Copy every line of the data that includes the string "wiki".
*** Opening Listed records ***
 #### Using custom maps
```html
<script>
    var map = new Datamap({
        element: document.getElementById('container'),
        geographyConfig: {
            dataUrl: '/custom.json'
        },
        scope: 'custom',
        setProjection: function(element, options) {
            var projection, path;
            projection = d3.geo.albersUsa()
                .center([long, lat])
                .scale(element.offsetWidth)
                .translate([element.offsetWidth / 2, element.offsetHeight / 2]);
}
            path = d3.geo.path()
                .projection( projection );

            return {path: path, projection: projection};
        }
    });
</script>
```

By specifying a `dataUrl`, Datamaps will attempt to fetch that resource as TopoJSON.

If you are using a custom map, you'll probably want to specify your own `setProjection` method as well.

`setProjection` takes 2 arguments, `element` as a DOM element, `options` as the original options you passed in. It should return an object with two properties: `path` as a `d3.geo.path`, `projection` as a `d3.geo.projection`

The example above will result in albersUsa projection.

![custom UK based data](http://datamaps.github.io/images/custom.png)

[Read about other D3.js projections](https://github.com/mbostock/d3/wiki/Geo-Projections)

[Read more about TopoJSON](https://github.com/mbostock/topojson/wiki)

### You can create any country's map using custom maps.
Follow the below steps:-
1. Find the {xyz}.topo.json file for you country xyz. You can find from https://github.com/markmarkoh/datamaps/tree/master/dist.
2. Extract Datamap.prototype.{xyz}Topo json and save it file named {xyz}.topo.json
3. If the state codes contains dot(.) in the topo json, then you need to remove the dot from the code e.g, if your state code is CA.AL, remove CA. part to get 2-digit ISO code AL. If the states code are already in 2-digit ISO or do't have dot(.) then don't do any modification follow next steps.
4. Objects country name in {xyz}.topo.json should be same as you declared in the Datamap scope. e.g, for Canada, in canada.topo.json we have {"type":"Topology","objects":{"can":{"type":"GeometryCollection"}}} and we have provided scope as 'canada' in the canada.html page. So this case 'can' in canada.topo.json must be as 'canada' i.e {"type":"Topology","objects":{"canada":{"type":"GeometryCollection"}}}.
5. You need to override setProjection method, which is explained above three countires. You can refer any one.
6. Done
*** Closing Listed records ***
*** Opening Listed records ***
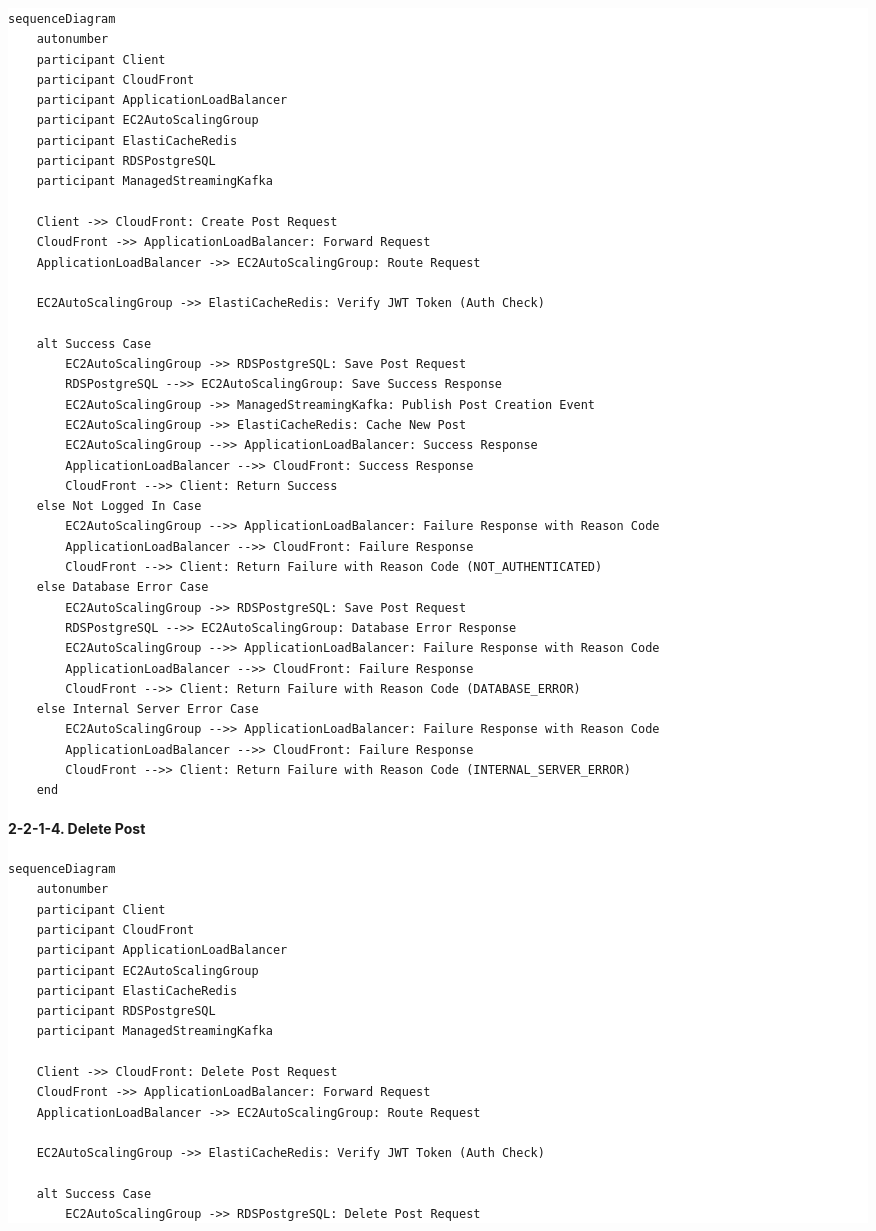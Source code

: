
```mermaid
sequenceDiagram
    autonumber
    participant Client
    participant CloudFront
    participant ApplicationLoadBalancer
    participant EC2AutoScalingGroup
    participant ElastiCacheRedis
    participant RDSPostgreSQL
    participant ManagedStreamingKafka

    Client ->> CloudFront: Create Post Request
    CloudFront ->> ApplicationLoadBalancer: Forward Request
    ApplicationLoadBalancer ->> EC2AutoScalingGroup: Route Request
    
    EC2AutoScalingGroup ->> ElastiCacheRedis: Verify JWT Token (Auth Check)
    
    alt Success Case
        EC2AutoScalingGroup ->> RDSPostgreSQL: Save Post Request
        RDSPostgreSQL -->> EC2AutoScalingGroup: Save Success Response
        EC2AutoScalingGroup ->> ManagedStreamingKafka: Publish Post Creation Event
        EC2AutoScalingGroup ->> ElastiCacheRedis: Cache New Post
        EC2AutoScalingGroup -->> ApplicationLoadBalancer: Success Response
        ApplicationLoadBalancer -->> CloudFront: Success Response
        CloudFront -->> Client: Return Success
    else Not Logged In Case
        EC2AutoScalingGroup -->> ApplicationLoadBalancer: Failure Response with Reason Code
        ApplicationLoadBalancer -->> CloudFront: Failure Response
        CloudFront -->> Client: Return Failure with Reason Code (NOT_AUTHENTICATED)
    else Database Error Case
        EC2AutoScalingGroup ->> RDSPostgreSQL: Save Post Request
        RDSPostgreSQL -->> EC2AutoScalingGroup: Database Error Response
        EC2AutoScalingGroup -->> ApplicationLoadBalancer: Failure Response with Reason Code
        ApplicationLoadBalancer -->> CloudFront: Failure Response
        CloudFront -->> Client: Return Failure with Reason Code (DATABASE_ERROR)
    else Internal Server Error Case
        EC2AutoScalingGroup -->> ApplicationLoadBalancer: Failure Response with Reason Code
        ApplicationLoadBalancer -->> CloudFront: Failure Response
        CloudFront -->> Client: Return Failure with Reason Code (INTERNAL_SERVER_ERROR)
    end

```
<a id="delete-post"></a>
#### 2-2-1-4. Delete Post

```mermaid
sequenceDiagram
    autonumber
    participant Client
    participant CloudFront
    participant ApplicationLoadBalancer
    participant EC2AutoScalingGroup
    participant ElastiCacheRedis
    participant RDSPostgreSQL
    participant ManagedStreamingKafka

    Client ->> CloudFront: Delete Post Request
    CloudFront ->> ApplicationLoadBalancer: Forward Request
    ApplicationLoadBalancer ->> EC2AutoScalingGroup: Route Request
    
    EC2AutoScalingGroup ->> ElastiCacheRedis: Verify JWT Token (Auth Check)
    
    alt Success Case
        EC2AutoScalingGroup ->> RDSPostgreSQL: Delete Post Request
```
*** Closing Listed records ***
*** Opening Listed records ***
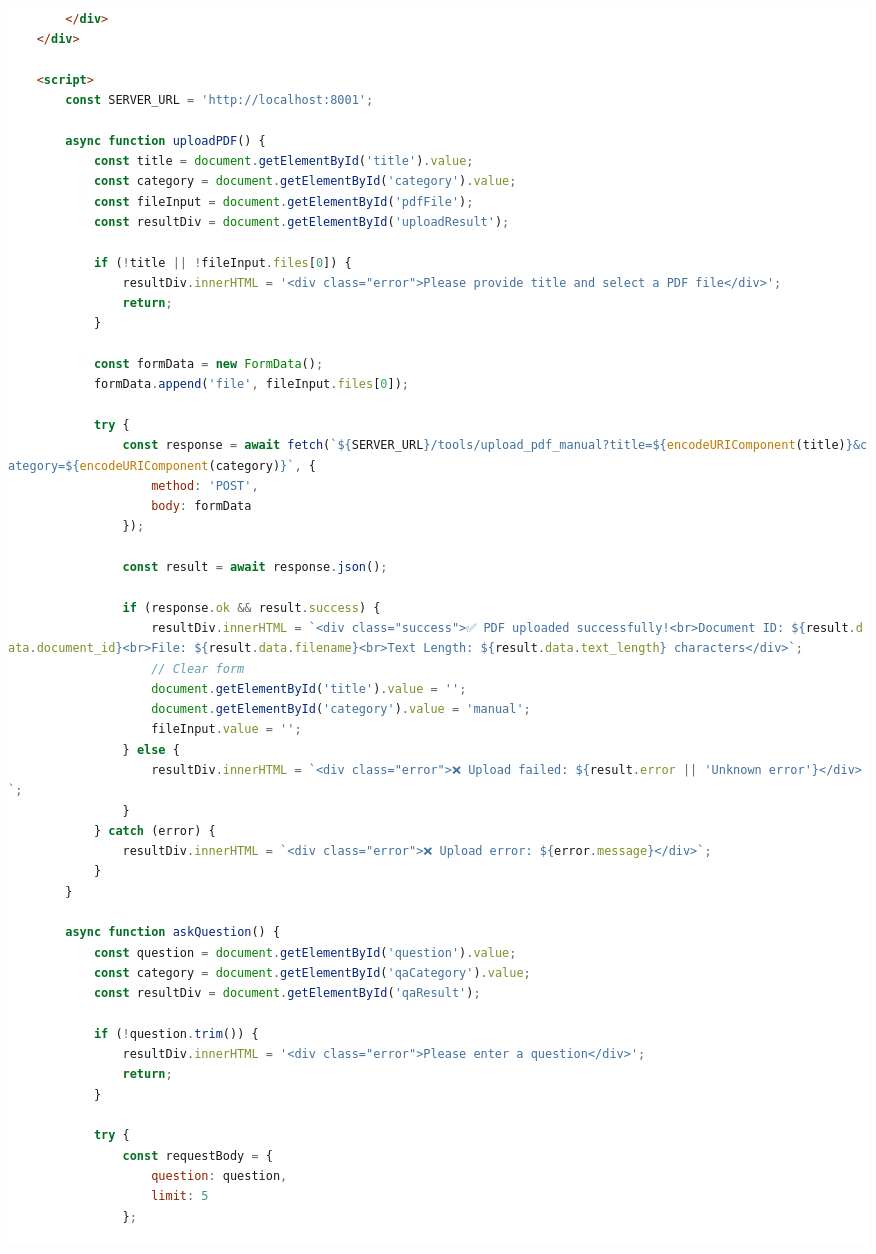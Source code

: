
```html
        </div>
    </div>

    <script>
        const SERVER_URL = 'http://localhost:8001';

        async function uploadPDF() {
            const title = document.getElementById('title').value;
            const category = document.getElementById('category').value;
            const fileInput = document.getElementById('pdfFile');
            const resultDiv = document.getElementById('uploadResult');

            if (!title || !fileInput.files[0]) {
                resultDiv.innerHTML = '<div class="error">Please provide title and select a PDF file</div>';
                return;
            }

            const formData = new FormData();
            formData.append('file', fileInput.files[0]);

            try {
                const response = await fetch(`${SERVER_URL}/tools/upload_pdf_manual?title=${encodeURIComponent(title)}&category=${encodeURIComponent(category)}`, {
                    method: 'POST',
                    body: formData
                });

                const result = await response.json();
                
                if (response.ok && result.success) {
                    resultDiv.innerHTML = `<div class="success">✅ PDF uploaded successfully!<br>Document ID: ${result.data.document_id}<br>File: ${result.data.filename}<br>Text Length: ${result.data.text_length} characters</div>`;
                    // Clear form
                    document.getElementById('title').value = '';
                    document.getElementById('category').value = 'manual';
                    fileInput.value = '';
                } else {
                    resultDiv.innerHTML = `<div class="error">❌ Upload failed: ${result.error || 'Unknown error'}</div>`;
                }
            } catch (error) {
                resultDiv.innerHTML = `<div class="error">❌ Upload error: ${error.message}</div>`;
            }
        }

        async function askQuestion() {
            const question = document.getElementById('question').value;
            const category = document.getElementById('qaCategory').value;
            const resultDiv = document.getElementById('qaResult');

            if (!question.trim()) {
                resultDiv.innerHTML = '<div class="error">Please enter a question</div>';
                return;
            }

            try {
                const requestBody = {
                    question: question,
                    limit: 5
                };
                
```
*** Closing Listed records ***
Response for this exercise →
[Read about other D3.js projections](https://github.com/mbostock/d3/wiki/Geo-Projections)
[Read more about TopoJSON](https://github.com/mbostock/topojson/wiki)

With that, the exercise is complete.